__Assignment__. Reproduce the records below; each should match the original exactly.

__Input for this task__.
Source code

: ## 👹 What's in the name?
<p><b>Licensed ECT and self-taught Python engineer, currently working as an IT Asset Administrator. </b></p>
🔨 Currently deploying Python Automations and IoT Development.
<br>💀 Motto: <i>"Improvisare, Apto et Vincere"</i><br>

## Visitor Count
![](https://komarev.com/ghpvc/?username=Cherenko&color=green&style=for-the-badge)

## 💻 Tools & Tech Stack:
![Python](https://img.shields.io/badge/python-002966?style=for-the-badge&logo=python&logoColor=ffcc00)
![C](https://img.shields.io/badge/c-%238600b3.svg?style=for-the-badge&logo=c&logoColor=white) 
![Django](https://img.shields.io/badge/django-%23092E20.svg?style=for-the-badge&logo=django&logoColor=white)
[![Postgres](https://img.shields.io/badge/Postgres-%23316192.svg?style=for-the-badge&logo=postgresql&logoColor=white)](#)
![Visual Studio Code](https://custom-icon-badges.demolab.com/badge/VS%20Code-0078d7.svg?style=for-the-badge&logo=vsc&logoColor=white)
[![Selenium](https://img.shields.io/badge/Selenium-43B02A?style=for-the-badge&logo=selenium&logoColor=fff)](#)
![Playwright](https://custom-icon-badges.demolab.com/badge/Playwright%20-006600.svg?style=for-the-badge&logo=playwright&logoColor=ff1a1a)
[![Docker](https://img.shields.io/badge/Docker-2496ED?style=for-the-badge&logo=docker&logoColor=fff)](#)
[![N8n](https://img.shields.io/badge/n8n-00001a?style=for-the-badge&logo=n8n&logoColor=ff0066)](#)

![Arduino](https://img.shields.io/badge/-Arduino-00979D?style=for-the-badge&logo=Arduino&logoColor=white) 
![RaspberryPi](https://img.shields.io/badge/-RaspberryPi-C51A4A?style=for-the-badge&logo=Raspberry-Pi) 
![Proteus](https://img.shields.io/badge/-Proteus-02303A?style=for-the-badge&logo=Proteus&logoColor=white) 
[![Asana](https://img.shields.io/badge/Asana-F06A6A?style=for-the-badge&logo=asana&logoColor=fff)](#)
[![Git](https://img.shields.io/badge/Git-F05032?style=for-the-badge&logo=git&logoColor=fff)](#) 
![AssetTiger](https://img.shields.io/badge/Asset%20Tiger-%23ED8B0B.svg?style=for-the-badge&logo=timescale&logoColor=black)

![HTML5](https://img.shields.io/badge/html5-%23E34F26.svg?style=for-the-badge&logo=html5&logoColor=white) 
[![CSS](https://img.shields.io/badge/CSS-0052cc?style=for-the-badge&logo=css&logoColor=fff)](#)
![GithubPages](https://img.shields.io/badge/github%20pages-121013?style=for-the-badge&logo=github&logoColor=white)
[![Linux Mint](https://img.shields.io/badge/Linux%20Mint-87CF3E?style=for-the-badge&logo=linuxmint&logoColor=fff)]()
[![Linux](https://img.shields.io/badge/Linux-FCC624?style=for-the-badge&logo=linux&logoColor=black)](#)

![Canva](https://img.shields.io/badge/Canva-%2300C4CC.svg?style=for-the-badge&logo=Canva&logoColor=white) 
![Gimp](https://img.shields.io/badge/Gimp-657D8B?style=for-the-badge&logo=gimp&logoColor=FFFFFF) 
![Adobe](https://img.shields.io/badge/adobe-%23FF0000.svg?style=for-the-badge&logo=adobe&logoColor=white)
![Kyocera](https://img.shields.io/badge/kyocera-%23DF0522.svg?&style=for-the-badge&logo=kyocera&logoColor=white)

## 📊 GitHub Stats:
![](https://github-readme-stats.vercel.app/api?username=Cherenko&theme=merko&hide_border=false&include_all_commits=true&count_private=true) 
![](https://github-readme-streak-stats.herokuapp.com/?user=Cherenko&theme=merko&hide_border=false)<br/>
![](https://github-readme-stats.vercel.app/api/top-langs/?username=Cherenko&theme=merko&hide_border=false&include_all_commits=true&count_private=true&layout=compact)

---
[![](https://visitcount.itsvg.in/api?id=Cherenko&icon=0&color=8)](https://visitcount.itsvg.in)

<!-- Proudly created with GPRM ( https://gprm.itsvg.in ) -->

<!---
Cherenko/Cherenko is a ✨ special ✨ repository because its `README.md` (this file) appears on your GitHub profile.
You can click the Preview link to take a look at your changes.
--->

__Answer box__.
Source code

: ## 👹 What's in the name?
<p><b>Licensed ECT and self-taught Python engineer, currently working as an IT Asset Administrator. </b></p>
🔨 Currently deploying Python Automations and IoT Development.
<br>💀 Motto: <i>"Improvisare, Apto et Vincere"</i><br>

## Visitor Count
![](https://komarev.com/ghpvc/?username=Cherenko&color=green&style=for-the-badge)

## 💻 Tools & Tech Stack:
![Python](https://img.shields.io/badge/python-002966?style=for-the-badge&logo=python&logoColor=ffcc00)
![C](https://img.shields.io/badge/c-%238600b3.svg?style=for-the-badge&logo=c&logoColor=white) 
![Django](https://img.shields.io/badge/django-%23092E20.svg?style=for-the-badge&logo=django&logoColor=white)
[![Postgres](https://img.shields.io/badge/Postgres-%23316192.svg?style=for-the-badge&logo=postgresql&logoColor=white)](#)
![Visual Studio Code](https://custom-icon-badges.demolab.com/badge/VS%20Code-0078d7.svg?style=for-the-badge&logo=vsc&logoColor=white)
[![Selenium](https://img.shields.io/badge/Selenium-43B02A?style=for-the-badge&logo=selenium&logoColor=fff)](#)
![Playwright](https://custom-icon-badges.demolab.com/badge/Playwright%20-006600.svg?style=for-the-badge&logo=playwright&logoColor=ff1a1a)
[![Docker](https://img.shields.io/badge/Docker-2496ED?style=for-the-badge&logo=docker&logoColor=fff)](#)
[![N8n](https://img.shields.io/badge/n8n-00001a?style=for-the-badge&logo=n8n&logoColor=ff0066)](#)

![Arduino](https://img.shields.io/badge/-Arduino-00979D?style=for-the-badge&logo=Arduino&logoColor=white) 
![RaspberryPi](https://img.shields.io/badge/-RaspberryPi-C51A4A?style=for-the-badge&logo=Raspberry-Pi) 
![Proteus](https://img.shields.io/badge/-Proteus-02303A?style=for-the-badge&logo=Proteus&logoColor=white) 
[![Asana](https://img.shields.io/badge/Asana-F06A6A?style=for-the-badge&logo=asana&logoColor=fff)](#)
[![Git](https://img.shields.io/badge/Git-F05032?style=for-the-badge&logo=git&logoColor=fff)](#) 
![AssetTiger](https://img.shields.io/badge/Asset%20Tiger-%23ED8B0B.svg?style=for-the-badge&logo=timescale&logoColor=black)

![HTML5](https://img.shields.io/badge/html5-%23E34F26.svg?style=for-the-badge&logo=html5&logoColor=white) 
[![CSS](https://img.shields.io/badge/CSS-0052cc?style=for-the-badge&logo=css&logoColor=fff)](#)
![GithubPages](https://img.shields.io/badge/github%20pages-121013?style=for-the-badge&logo=github&logoColor=white)
[![Linux Mint](https://img.shields.io/badge/Linux%20Mint-87CF3E?style=for-the-badge&logo=linuxmint&logoColor=fff)]()
[![Linux](https://img.shields.io/badge/Linux-FCC624?style=for-the-badge&logo=linux&logoColor=black)](#)

![Canva](https://img.shields.io/badge/Canva-%2300C4CC.svg?style=for-the-badge&logo=Canva&logoColor=white) 
![Gimp](https://img.shields.io/badge/Gimp-657D8B?style=for-the-badge&logo=gimp&logoColor=FFFFFF) 
![Adobe](https://img.shields.io/badge/adobe-%23FF0000.svg?style=for-the-badge&logo=adobe&logoColor=white)
![Kyocera](https://img.shields.io/badge/kyocera-%23DF0522.svg?&style=for-the-badge&logo=kyocera&logoColor=white)

## 📊 GitHub Stats:
![](https://github-readme-stats.vercel.app/api?username=Cherenko&theme=merko&hide_border=false&include_all_commits=true&count_private=true) 
![](https://github-readme-streak-stats.herokuapp.com/?user=Cherenko&theme=merko&hide_border=false)<br/>
![](https://github-readme-stats.vercel.app/api/top-langs/?username=Cherenko&theme=merko&hide_border=false&include_all_commits=true&count_private=true&layout=compact)

---
[![](https://visitcount.itsvg.in/api?id=Cherenko&icon=0&color=8)](https://visitcount.itsvg.in)

<!-- Proudly created with GPRM ( https://gprm.itsvg.in ) -->

<!---
Cherenko/Cherenko is a ✨ special ✨ repository because its `README.md` (this file) appears on your GitHub profile.
You can click the Preview link to take a look at your changes.
--->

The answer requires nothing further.